Task directions |
Every line containing the word "Netbynet" is to be copied from the data below.

Dataset |
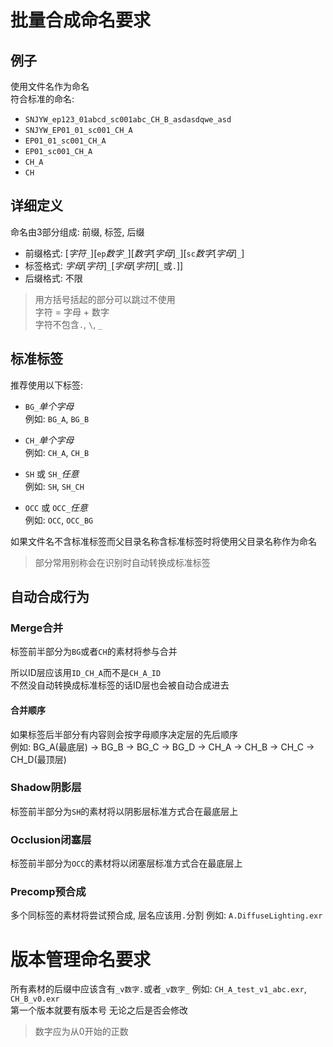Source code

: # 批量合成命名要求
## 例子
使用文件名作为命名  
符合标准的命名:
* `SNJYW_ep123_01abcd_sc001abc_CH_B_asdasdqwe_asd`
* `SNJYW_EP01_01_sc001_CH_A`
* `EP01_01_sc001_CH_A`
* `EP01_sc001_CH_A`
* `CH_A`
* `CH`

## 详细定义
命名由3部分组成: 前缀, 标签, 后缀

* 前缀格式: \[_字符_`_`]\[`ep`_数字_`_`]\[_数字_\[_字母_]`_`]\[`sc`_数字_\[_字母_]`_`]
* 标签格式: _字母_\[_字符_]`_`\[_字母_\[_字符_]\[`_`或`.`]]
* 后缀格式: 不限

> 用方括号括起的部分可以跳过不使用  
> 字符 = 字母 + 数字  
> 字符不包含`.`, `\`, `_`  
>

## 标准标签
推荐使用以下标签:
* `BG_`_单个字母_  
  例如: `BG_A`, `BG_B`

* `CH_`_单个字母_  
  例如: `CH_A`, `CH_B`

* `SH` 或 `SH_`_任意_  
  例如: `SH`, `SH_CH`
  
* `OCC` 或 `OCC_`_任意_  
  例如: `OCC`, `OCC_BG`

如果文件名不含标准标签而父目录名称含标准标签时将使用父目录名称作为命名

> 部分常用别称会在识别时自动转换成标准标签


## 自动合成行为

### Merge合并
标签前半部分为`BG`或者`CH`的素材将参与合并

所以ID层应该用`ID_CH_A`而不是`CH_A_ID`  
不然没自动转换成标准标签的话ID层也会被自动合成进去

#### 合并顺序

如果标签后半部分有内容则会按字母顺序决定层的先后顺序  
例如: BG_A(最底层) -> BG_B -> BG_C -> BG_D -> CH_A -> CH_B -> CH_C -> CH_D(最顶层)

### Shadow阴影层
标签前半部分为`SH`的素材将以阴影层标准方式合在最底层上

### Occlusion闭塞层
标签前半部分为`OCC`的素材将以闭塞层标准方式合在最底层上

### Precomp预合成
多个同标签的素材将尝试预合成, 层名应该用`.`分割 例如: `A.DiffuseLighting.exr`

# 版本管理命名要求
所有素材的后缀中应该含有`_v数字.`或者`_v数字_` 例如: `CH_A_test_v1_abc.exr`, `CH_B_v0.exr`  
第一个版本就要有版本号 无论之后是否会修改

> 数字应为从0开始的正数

...

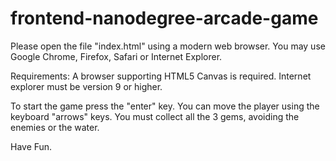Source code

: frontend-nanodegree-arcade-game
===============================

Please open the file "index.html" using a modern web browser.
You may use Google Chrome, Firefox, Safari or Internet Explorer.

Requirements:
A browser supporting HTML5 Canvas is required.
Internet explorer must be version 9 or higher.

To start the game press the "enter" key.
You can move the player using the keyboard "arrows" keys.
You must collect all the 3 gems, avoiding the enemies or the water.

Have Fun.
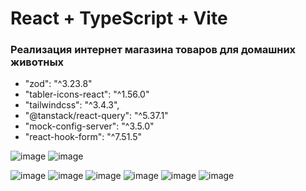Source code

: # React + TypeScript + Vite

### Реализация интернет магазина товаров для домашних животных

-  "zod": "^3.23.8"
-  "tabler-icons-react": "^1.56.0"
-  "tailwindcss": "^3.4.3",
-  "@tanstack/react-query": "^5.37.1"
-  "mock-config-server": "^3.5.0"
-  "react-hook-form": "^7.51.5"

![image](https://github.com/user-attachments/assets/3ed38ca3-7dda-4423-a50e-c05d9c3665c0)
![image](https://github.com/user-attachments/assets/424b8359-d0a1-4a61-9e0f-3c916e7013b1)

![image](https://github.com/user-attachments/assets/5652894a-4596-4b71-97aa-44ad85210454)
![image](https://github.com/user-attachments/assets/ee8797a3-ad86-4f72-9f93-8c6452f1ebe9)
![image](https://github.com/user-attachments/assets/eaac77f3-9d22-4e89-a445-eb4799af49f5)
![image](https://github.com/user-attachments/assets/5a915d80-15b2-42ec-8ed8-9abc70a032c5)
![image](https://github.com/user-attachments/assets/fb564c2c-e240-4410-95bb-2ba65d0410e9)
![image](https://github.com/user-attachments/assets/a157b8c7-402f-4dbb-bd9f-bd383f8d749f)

...

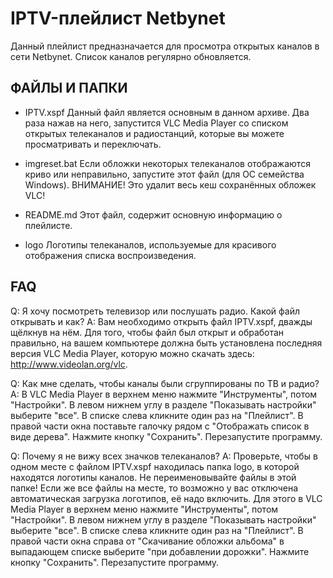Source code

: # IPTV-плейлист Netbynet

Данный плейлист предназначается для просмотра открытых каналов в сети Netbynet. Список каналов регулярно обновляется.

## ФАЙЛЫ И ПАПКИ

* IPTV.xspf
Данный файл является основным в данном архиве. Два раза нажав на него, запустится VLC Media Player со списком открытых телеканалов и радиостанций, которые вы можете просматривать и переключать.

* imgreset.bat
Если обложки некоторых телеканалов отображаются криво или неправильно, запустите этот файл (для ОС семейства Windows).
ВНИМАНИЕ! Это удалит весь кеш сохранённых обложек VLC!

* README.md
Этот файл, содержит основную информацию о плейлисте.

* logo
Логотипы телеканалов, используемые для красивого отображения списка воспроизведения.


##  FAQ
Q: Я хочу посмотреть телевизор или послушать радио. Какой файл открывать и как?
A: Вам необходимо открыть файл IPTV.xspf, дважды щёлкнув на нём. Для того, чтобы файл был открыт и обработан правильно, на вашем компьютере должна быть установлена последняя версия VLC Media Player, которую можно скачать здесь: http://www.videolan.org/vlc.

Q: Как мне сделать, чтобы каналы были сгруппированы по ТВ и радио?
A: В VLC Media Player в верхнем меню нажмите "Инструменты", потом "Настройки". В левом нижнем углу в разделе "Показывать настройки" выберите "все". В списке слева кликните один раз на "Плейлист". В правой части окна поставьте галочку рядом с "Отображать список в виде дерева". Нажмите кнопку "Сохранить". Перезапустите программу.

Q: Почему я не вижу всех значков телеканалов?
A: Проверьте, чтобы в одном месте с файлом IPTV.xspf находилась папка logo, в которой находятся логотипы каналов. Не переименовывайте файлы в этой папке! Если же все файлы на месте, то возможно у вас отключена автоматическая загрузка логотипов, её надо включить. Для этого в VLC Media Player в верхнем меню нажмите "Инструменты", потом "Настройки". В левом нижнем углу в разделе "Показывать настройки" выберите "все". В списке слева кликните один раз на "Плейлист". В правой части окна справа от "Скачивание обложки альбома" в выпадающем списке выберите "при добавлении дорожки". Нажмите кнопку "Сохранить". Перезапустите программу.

Solved exercise |
: # IPTV-плейлист Netbynet
Данный плейлист предназначается для просмотра открытых каналов в сети Netbynet. Список каналов регулярно обновляется.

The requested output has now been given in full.